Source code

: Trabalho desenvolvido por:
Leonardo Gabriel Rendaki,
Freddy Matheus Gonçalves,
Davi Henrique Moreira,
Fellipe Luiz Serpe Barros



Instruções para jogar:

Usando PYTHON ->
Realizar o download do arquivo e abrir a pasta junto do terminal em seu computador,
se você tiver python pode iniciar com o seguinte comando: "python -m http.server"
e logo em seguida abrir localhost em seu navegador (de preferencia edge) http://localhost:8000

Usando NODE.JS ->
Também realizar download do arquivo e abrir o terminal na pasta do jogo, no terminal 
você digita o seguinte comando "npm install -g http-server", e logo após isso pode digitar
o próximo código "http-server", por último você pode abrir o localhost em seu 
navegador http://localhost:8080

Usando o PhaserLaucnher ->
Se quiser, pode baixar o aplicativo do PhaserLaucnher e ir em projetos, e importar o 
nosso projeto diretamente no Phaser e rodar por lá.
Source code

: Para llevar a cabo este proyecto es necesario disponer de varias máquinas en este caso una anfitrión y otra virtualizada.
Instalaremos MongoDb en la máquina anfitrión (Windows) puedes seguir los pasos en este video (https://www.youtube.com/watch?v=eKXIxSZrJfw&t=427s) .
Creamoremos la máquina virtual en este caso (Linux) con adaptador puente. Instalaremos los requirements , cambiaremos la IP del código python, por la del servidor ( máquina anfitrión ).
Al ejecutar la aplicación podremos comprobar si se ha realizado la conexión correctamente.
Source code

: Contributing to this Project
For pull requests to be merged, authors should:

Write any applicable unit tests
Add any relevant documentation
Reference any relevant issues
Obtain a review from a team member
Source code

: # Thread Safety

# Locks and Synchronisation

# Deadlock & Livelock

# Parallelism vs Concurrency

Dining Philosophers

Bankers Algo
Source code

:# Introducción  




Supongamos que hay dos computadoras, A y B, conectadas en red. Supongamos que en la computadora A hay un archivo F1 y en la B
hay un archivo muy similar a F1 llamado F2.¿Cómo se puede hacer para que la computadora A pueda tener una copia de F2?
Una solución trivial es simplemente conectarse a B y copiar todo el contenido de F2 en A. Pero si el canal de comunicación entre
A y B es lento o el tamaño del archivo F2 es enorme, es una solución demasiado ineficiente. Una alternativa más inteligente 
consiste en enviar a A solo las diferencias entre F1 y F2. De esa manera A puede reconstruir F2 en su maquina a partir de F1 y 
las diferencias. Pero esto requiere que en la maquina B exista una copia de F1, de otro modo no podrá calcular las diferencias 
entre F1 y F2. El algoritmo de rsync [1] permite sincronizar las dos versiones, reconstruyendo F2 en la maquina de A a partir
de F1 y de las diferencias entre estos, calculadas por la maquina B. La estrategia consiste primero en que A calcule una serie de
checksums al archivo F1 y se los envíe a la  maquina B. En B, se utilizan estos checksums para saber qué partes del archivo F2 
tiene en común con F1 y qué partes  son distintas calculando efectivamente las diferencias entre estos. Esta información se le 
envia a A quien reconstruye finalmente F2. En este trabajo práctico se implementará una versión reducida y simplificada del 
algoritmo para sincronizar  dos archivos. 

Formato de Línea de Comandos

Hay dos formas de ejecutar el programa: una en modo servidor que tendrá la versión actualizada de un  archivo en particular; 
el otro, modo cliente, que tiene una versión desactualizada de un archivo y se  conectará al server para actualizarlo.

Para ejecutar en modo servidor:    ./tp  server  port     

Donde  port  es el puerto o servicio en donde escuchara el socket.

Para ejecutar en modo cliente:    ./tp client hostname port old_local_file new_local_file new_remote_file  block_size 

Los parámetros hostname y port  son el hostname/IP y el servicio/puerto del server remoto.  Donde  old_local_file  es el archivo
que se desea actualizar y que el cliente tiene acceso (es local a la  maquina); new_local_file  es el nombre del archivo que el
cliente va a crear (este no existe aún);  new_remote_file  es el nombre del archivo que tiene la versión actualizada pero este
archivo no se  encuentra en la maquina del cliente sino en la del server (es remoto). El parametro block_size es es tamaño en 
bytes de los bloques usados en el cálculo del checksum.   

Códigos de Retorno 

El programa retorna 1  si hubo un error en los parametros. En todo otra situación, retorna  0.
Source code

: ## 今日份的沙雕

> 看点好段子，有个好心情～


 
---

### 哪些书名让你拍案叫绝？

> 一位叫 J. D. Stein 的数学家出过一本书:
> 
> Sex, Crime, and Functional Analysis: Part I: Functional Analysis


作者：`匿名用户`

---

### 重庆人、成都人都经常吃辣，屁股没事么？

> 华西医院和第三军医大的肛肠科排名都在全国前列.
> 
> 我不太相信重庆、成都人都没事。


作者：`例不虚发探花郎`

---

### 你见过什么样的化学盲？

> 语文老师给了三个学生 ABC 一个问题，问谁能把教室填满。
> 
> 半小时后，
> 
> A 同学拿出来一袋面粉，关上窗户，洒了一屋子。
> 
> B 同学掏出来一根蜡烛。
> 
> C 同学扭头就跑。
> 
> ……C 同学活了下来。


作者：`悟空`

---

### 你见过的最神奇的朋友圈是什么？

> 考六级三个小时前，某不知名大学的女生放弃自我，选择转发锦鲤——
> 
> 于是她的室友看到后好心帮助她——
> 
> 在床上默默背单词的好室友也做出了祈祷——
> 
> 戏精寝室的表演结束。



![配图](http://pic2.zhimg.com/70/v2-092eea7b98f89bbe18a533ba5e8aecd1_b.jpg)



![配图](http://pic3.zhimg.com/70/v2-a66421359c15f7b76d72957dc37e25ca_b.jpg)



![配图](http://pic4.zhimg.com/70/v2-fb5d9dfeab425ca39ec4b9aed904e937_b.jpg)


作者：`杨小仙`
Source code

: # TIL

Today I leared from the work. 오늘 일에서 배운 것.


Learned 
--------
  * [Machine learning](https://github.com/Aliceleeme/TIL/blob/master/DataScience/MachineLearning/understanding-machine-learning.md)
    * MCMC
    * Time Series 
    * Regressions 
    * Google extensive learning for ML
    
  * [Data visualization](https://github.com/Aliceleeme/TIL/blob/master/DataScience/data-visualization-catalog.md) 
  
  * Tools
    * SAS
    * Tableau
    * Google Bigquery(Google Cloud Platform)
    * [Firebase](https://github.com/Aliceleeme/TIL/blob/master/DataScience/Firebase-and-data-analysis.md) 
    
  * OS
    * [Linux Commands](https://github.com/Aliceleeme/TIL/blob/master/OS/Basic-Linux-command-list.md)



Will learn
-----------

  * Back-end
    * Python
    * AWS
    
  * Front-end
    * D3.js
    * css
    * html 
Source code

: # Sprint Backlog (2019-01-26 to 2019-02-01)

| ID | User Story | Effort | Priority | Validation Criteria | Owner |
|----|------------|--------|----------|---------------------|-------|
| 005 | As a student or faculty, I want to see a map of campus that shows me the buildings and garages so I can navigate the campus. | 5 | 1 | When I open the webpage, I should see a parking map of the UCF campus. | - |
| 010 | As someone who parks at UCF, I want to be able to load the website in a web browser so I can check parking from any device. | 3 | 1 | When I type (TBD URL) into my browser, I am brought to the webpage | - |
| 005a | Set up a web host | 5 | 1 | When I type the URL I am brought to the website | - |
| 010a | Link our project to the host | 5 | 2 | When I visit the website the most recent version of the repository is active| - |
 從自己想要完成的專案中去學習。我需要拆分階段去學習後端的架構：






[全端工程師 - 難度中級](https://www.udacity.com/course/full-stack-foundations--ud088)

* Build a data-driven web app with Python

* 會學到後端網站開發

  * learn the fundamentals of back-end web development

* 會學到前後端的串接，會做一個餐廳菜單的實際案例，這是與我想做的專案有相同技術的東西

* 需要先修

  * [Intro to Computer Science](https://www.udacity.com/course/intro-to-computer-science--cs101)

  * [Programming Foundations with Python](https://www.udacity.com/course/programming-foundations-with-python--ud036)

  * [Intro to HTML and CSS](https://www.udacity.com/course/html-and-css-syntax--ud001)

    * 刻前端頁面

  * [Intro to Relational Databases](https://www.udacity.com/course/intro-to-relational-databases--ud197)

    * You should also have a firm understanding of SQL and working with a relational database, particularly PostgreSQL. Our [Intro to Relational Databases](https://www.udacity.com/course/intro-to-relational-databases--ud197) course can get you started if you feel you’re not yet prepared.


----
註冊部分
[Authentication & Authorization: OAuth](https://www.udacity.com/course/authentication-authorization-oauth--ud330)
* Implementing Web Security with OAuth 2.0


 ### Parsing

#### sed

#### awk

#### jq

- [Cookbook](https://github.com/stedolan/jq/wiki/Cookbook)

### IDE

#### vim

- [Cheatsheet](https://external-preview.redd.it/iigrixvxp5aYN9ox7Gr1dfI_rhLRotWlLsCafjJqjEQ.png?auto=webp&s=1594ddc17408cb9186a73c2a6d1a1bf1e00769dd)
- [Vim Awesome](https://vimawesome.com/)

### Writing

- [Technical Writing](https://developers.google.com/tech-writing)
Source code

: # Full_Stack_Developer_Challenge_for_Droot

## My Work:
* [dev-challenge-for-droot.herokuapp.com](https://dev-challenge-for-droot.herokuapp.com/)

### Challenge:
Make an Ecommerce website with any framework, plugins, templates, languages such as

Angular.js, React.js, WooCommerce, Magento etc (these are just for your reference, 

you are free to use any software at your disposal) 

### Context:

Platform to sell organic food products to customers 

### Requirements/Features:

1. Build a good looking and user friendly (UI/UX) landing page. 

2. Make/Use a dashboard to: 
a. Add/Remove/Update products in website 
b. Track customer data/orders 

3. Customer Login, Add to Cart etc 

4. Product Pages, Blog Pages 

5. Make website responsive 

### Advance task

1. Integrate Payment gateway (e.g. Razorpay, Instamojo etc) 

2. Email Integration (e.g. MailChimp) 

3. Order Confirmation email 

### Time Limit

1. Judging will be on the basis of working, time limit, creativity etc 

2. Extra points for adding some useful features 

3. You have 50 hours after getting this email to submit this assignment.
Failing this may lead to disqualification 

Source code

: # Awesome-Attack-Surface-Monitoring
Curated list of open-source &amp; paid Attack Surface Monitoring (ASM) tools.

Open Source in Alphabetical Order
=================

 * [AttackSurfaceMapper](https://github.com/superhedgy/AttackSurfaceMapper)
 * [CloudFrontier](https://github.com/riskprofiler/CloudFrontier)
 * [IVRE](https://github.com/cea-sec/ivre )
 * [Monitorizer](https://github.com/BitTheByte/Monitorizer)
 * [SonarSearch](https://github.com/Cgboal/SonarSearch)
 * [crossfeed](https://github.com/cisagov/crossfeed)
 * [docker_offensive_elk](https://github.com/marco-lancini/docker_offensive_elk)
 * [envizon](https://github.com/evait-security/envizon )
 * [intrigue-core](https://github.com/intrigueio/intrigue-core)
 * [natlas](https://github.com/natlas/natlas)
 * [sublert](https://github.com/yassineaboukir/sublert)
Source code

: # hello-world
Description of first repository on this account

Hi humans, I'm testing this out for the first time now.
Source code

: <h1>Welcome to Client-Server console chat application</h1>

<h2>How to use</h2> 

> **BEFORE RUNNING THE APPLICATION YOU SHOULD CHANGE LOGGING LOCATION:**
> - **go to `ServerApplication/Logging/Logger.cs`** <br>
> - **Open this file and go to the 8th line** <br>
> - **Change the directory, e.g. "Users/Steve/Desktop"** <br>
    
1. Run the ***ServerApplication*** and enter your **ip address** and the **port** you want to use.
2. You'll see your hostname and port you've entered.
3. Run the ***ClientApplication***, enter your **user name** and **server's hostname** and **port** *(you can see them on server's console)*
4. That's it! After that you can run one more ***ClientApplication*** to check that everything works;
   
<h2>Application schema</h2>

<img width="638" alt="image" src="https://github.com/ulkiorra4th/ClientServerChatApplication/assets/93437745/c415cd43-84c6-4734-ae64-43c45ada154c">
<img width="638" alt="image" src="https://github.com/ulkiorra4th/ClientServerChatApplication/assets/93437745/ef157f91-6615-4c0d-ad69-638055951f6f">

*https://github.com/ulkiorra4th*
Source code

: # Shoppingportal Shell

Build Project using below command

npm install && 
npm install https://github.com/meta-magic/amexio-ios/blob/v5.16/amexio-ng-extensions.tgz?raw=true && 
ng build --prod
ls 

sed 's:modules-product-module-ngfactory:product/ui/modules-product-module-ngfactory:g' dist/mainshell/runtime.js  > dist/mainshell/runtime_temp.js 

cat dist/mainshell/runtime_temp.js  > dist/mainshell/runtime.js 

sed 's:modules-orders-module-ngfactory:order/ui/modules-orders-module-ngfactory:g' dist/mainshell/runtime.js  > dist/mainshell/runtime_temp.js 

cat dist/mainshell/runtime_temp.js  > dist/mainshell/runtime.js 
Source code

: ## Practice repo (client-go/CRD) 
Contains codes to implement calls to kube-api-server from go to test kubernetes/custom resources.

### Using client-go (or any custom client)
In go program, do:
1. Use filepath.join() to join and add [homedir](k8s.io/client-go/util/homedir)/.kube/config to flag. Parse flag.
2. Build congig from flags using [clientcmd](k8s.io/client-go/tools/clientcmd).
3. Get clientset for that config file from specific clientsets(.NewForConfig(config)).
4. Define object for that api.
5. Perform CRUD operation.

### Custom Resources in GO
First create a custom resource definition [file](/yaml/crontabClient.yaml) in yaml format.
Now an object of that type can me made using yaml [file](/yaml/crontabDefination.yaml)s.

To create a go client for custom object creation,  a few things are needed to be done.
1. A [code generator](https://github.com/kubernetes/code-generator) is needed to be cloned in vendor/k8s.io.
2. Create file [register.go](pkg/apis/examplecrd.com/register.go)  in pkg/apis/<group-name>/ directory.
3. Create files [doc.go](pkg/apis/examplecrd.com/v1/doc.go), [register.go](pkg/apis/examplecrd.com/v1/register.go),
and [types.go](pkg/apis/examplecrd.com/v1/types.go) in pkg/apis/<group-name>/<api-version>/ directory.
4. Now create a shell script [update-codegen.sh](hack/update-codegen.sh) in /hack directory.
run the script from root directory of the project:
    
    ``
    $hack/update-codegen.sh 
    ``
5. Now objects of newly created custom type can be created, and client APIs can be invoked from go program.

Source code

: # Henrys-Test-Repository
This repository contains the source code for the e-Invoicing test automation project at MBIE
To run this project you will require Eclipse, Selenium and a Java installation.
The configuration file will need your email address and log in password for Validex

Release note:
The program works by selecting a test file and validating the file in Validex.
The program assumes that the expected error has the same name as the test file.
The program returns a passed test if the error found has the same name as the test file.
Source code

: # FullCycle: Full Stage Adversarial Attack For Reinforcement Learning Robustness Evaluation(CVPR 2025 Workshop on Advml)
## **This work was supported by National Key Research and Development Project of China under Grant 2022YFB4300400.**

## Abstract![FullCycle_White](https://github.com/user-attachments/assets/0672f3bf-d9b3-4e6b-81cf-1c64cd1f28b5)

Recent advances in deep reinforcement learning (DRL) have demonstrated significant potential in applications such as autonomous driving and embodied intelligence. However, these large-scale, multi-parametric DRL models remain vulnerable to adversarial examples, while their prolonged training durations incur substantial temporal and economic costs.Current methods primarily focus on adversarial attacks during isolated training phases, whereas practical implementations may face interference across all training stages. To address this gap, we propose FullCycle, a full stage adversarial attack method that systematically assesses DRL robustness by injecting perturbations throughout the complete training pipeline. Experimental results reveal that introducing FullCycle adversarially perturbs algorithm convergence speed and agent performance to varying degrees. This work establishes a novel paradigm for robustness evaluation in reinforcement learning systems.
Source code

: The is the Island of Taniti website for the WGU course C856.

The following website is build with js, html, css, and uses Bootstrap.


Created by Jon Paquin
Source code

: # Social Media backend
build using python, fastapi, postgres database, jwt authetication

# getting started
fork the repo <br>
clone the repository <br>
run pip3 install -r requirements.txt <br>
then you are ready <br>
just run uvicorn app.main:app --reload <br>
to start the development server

_ _ _ _

* What you are asked to do:
Working from the material above, restate word for word the lines between the line with "# Locks and Synchronisation" and the line with "Supongamos que hay d", both included, and only those.

* The answer:
# Locks and Synchronisation

# Deadlock & Livelock

# Parallelism vs Concurrency

Dining Philosophers

Bankers Algo
Source code

:# Introducción  




Supongamos que hay dos computadoras, A y B, conectadas en red. Supongamos que en la computadora A hay un archivo F1 y en la B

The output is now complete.